> Exercise prompt
All lines holding the word "pointXs" are to be copied from the records beneath.

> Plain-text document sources
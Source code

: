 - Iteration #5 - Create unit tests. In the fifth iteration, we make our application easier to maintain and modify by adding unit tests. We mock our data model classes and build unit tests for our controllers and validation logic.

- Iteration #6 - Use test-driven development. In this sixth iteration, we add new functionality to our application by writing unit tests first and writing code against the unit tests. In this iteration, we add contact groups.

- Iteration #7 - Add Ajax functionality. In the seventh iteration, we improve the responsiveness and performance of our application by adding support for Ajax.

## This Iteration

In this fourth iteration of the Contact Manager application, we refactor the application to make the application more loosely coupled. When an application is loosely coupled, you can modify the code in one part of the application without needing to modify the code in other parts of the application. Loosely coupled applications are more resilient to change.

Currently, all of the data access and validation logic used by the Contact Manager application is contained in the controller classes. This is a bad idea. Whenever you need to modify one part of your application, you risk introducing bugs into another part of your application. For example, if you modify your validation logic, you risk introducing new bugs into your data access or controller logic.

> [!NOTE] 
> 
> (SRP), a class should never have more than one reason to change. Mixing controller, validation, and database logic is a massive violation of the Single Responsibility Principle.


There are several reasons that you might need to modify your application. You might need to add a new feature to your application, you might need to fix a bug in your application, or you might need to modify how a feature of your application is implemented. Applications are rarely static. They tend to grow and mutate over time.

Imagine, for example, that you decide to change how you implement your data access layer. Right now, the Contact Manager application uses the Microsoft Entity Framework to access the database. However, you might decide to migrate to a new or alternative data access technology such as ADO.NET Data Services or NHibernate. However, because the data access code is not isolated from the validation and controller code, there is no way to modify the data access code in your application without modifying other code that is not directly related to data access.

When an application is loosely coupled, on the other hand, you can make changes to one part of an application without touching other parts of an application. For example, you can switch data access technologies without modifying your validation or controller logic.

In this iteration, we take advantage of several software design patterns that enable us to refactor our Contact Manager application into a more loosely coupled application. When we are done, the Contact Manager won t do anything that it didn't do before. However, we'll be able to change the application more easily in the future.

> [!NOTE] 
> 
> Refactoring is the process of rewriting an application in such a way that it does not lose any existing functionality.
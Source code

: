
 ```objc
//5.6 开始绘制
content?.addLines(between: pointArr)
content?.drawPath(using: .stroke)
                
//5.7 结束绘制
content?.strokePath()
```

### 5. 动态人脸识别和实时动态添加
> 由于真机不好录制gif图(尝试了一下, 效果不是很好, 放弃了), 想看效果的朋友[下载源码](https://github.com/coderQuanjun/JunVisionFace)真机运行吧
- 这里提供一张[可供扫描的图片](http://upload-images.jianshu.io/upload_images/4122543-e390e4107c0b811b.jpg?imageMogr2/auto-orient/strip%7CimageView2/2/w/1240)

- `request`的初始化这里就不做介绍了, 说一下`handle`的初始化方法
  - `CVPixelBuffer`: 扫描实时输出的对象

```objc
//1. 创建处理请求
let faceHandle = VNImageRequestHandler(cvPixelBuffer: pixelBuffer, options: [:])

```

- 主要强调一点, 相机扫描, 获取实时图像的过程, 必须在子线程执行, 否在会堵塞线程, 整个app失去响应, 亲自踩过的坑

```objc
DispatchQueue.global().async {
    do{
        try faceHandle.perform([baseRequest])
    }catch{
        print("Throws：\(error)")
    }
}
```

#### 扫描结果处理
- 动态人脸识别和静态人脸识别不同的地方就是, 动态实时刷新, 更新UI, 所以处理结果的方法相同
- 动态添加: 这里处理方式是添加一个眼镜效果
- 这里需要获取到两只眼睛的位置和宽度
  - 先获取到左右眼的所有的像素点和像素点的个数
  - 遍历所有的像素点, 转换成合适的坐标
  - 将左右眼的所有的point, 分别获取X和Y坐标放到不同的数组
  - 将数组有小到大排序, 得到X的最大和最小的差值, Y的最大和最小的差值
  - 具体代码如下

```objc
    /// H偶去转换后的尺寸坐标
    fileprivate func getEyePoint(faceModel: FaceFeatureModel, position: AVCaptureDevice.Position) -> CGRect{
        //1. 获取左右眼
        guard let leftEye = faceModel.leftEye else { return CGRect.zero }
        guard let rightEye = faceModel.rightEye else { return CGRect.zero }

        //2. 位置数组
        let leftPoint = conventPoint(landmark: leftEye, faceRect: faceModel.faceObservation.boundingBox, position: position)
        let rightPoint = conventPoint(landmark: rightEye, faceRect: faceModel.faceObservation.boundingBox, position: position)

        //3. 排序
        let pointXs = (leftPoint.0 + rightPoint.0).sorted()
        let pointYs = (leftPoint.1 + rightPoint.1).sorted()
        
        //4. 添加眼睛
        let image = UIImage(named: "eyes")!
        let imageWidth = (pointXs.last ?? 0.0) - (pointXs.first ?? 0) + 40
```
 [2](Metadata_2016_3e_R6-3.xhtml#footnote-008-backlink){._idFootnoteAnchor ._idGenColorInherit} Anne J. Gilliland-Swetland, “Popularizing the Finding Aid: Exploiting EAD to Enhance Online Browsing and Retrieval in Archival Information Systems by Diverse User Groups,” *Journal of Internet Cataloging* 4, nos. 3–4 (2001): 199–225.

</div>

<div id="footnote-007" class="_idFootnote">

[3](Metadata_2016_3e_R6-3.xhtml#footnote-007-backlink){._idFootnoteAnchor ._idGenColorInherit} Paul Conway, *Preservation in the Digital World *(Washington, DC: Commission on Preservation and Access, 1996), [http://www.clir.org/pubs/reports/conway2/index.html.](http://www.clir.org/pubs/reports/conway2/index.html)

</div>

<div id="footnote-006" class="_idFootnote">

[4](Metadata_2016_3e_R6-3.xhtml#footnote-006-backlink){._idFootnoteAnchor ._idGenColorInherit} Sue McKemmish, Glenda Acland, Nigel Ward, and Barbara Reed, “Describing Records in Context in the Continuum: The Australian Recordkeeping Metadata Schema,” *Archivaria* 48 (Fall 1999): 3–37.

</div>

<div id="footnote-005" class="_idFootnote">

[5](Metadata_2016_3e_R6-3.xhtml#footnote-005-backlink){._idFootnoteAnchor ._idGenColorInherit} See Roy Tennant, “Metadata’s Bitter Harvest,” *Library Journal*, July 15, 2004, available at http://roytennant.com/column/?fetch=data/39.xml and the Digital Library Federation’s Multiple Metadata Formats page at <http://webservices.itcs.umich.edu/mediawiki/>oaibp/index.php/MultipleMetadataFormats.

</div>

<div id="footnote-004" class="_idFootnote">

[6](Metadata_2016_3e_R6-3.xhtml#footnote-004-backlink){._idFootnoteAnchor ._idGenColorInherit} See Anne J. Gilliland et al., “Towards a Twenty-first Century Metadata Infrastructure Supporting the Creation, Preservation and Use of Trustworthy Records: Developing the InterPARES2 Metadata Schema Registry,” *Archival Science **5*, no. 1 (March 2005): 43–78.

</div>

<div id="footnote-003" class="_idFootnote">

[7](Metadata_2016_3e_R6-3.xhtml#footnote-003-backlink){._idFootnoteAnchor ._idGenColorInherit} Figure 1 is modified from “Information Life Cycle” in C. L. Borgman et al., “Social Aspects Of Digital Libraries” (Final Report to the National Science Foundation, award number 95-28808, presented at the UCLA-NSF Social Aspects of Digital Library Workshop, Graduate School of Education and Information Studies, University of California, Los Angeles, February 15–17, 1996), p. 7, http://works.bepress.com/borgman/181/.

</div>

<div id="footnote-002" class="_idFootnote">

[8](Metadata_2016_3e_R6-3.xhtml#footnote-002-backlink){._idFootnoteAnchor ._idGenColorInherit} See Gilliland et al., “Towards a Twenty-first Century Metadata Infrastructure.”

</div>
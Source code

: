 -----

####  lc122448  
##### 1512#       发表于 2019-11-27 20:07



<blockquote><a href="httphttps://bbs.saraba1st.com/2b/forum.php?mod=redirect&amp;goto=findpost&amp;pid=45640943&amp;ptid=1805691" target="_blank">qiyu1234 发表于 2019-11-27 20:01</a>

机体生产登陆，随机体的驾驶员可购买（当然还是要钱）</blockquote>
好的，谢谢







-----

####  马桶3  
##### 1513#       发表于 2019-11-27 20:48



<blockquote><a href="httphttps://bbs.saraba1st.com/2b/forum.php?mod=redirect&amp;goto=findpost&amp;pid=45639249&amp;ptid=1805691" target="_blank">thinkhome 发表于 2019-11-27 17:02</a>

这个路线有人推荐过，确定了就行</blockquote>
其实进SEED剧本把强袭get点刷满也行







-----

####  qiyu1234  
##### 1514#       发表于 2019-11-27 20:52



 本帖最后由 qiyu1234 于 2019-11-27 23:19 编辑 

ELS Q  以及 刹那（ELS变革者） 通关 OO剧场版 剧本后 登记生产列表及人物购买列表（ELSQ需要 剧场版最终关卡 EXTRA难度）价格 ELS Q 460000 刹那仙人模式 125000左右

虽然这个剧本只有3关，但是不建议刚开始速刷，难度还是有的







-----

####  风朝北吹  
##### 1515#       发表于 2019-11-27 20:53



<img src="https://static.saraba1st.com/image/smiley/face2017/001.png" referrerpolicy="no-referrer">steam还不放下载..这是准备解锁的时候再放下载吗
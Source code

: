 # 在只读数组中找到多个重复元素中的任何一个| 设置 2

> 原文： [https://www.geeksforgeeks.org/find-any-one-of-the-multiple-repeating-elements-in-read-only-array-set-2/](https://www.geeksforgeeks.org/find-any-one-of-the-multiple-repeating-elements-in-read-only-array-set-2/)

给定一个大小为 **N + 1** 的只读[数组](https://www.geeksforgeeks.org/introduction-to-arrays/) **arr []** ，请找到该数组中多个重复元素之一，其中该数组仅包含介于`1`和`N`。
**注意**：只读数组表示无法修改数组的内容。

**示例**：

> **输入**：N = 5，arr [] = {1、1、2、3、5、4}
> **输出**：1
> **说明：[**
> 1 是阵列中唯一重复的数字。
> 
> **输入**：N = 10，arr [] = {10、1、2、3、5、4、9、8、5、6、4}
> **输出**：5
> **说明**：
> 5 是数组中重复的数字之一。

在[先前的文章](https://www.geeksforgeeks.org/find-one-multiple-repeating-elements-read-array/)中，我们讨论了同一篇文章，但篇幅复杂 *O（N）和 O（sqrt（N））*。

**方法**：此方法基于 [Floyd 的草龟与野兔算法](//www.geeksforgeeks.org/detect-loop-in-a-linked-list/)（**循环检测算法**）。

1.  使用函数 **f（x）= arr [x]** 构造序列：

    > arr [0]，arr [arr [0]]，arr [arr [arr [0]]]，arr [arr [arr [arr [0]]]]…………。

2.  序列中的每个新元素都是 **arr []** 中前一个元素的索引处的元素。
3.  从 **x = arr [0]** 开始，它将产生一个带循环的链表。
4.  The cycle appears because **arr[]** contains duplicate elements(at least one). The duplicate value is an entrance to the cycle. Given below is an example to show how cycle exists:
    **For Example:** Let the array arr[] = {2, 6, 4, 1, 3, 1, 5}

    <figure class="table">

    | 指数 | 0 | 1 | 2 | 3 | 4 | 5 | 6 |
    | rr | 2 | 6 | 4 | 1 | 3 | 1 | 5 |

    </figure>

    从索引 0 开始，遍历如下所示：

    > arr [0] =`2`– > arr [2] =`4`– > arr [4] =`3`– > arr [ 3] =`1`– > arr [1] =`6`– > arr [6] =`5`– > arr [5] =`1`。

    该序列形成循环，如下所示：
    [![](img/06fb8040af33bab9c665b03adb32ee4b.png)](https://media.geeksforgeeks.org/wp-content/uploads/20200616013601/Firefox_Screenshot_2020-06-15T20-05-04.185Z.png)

> Output of the task
        let pointXs = (leftPoint.0 + rightPoint.0).sorted()
        let imageWidth = (pointXs.last ?? 0.0) - (pointXs.first ?? 0) + 40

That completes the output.